The Pak Banker

Imran's loss of authority

- Ghazi Salahuddin

If there were dreams to sell, as the poet mused, what would you buy? Well, what we have on offer are more like nightmares. But, yes, we still have a choice. And the scope of the diversity of disasters that we may encounter is unfolding right before our eyes.

This observatio­n could be seen as a refrain because the situation has remained grim for quite some time. However, we now have some fresh evidence to show that the centre cannot hold. All around us, regular disorders are building into crises.

One unlikely example would be the proceeding­s of the hearing of Justice Qazi Faez Isa's review petition in the Supreme Court on Thursday. Everyone agreed that this was unpreceden­ted. It did seem very odd to see that judges sitting together on a bench would become somewhat emotional in disagreein­g with each other. This is how Justice Isa's case could be a catalyst in a larger, national context. Less subtle and more clearly attesting to the system's increasing disequilib­rium is the unfinished confrontat­ion between the Tehreek-e-Labbaik Pakistan (TLP), technicall­y banned for now, and the government of Prime Minister Imran Khan. The manner in which the entire issue has been mishandled is an indication of confusion and disarray within the power structure.

If law and order becomes our focus, a suicide bomb blast in Quetta's red zone on Wednesday has underlined another unfinished episode, that of the Tehreek-e-Taliban Pakistan (TTP), though it has properly been outlawed. Its significan­ce was enhanced by the possibilit­y that its target was the Chinese ambassador, who was in the city. This is another kind of a message that we need to decipher. Given an increase in terror attacks, is the TTP resurgent in Pakistan? And why have our strategies to deal with terrorism and violent extremist not been so effective?

But who will undertake this inconvenie­nt business of carefully studying and questionin­g the existing sense of Pakistan's direction? There is bound to be a systematic and structured process of how policies are designed and executed. But the TLP saga, going back to that Faizabad Interchang­e in Islamabad in 2017, bears testimony to the utter failure of such endeavours.

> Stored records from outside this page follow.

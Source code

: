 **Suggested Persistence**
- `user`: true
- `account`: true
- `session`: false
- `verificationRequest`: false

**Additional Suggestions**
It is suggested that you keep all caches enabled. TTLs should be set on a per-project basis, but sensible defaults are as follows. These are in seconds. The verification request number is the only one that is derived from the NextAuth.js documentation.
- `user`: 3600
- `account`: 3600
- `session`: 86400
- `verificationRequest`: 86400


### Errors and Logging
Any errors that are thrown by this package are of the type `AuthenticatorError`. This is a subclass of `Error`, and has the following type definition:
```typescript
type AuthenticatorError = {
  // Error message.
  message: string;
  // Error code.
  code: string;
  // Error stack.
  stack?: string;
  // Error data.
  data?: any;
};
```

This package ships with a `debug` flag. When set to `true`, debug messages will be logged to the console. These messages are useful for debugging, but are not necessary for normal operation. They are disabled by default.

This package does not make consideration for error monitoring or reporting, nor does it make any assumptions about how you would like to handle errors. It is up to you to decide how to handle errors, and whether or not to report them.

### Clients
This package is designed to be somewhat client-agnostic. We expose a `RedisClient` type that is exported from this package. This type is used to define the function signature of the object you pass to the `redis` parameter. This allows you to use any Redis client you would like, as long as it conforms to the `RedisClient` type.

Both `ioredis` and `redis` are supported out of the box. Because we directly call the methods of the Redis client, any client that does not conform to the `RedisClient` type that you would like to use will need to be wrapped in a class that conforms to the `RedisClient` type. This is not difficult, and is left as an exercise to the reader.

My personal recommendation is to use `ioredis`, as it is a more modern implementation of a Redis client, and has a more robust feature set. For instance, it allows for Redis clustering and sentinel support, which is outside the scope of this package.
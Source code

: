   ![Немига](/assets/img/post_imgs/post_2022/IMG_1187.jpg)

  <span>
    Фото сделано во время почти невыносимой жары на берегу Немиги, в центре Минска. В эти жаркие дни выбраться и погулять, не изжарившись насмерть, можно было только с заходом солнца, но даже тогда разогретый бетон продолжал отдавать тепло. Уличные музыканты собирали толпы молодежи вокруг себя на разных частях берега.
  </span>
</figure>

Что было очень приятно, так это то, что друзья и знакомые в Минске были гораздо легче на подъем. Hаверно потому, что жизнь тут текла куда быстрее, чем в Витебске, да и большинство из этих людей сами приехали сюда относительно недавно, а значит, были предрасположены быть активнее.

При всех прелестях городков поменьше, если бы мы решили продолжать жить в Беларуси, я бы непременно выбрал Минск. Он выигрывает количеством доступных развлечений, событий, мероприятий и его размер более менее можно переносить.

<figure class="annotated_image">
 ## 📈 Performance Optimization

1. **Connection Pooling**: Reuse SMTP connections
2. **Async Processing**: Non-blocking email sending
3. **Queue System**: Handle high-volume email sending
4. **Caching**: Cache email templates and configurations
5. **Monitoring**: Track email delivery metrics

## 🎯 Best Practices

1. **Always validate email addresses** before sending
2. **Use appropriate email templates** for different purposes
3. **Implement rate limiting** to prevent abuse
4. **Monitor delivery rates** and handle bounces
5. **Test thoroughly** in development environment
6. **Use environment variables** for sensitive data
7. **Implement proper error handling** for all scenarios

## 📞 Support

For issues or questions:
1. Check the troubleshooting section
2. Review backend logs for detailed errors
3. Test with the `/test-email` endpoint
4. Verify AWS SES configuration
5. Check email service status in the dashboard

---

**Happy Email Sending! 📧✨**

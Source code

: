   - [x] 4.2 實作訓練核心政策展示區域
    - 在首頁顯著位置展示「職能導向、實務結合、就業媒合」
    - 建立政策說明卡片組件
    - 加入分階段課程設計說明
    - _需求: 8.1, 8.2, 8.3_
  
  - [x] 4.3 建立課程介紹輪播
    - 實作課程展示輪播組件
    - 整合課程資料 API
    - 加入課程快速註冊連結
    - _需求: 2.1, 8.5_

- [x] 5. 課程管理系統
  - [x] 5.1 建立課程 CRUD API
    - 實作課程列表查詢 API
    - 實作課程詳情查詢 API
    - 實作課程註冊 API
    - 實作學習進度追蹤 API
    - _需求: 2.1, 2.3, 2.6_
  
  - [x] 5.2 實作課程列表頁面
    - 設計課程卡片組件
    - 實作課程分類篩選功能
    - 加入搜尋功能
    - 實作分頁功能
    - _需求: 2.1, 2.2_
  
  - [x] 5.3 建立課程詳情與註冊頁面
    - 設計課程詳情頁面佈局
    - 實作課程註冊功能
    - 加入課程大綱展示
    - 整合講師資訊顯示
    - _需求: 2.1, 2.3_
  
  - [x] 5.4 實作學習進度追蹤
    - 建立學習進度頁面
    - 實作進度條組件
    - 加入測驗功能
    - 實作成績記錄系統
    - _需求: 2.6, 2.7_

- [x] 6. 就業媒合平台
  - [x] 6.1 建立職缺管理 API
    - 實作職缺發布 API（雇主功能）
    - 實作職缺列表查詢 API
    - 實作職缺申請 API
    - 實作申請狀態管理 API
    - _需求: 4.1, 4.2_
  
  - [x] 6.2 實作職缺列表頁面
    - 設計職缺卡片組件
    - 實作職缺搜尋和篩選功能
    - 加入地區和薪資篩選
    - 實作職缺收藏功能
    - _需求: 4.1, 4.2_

The consequenc­es of how the TLP was enabled as a political force are fully evident at present. Last week its passionate followers, very much like the lumpen proletaria­t in Marxist terms, played havoc with the writ of the state in Lahore and other places in Punjab for nearly three days.

And the government has yet to contend with the demands of this religious group, after first banning it and then negotiatin­g a deal with it.

This story demands a lot of explanatio­ns. One incredible twist is how Justice Isa figures in it because of the judgment he wrote in 2019 after the Supreme Court took suo-motu notice of the Faizabad Interchang­e sit-in. It was a two-member bench headed by Justice Munir Alam.

I need to shift the angle to include some other developmen­ts that pertain to growing instabilit­y in our political and social spheres. I see this as my theme though, not being a social scientist, I do not have the requisite expertise to explain a certain kind of change taking place in the structures and value systems of the Pakistani society. As a journalist, I can only be a witness to things cracking up while there is a surge in deviant behaviour in all sectors. For Imran Khan and the PTI, struggling to deal with the TLP challenge, a potential source of upheaval within the party is refusing to lie low. Estranged Jahangir Tareen, who crafted the strategy for Imran to come into power, made another show of strength on Thursday when he attended the hearing of his bail in two FIRs filed by the Federal Investigat­ion Agency (FIA) in Lahore. Now he claims that he has the support of 40 PTI lawmakers.

Jahangir Tareen said on Thursday that members of his group were likely to meet the prime minister in a few days. But this would not be an easy decision for Imran Khan. If he engineers some relief for Tareen, his credibilit­y would suffer.